## Task material
☆ ☆ ☆ ☆ ☆ ☆ ☆

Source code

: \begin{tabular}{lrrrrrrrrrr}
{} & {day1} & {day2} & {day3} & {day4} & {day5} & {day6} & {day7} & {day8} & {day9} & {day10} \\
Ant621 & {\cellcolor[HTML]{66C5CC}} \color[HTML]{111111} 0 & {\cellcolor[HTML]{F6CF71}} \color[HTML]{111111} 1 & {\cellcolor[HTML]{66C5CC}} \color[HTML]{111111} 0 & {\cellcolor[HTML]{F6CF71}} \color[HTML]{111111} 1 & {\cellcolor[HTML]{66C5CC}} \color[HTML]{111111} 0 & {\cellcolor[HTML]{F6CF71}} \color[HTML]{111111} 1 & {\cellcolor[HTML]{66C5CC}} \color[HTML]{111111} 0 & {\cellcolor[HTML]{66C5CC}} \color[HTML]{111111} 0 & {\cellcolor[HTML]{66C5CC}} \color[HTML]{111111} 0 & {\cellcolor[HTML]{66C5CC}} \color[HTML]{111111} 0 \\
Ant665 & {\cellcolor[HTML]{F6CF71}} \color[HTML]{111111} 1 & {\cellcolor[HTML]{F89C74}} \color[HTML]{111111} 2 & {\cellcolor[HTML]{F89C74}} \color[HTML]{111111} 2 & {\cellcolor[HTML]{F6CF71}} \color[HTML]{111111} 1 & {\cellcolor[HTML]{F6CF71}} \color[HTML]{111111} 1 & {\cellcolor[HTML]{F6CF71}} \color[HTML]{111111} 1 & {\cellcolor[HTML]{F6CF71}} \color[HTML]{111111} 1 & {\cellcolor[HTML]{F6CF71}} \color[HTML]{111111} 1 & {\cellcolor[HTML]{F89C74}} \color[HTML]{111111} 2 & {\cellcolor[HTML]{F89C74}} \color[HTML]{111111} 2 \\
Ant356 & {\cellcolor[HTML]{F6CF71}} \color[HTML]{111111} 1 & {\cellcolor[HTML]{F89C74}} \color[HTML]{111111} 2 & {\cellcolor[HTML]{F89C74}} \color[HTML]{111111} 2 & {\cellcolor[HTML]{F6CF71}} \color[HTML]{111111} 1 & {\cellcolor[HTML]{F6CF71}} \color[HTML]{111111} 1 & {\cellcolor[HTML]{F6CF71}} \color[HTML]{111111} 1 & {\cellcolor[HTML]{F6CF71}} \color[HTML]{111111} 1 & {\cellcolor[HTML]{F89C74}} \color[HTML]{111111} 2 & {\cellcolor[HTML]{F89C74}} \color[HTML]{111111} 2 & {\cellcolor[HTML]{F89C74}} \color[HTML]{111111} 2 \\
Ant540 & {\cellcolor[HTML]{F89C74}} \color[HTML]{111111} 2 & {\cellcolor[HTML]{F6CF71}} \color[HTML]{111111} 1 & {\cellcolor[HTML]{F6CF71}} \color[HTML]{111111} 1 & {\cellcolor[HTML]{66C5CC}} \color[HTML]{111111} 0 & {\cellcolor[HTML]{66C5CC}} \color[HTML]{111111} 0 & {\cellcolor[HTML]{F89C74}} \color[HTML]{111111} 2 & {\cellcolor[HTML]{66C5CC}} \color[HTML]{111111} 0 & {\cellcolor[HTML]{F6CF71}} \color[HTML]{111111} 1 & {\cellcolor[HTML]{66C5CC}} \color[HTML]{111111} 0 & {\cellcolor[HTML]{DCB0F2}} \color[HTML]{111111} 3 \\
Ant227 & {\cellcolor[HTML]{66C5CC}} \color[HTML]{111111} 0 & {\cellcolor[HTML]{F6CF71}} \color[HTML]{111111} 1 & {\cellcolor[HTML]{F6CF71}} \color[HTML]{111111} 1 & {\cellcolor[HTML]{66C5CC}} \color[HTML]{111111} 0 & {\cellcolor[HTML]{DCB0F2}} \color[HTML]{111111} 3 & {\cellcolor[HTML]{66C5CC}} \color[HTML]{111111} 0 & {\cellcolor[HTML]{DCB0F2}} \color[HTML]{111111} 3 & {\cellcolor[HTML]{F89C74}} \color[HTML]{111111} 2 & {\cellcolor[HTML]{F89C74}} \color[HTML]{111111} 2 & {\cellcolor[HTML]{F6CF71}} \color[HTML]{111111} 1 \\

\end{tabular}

☆ ☆ ☆ ☆ ☆ ☆ ☆

## Prompt
Taking the listing above as a whole, count the lines that include the word "tabular" and report the figure only.

## Response
2